Once you have checked the records that follow, state how many of their lines hold "Keep", giving the number only.

━━━ Task data ━━━

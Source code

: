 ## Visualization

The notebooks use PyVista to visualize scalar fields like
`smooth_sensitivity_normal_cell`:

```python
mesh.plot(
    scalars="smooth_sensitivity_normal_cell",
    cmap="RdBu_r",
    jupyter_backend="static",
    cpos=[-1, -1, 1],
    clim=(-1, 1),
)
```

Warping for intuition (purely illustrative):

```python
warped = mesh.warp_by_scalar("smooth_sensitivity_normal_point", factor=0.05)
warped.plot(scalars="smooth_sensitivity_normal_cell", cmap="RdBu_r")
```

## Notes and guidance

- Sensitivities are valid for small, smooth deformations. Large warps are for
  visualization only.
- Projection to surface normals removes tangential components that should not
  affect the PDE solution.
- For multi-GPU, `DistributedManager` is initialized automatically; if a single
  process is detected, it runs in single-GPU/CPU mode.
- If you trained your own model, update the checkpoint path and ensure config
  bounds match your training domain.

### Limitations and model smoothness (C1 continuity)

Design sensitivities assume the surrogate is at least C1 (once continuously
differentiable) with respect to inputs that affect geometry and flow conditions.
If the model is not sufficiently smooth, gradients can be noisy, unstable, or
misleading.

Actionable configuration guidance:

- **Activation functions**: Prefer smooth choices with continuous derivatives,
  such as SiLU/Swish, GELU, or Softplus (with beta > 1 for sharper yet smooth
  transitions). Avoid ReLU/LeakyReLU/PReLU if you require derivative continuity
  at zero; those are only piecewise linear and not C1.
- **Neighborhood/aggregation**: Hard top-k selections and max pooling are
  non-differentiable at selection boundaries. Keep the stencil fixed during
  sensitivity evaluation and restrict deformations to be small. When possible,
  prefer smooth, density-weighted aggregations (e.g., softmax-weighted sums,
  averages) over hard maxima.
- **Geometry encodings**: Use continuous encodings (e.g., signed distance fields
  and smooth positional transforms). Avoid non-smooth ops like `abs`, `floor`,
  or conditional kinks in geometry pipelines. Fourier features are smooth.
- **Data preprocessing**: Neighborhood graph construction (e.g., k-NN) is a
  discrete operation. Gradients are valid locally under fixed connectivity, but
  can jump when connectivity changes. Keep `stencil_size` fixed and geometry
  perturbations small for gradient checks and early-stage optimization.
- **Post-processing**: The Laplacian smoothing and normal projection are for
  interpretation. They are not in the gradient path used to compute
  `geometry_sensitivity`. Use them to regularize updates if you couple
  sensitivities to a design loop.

━━━

→ Output for this exercise
2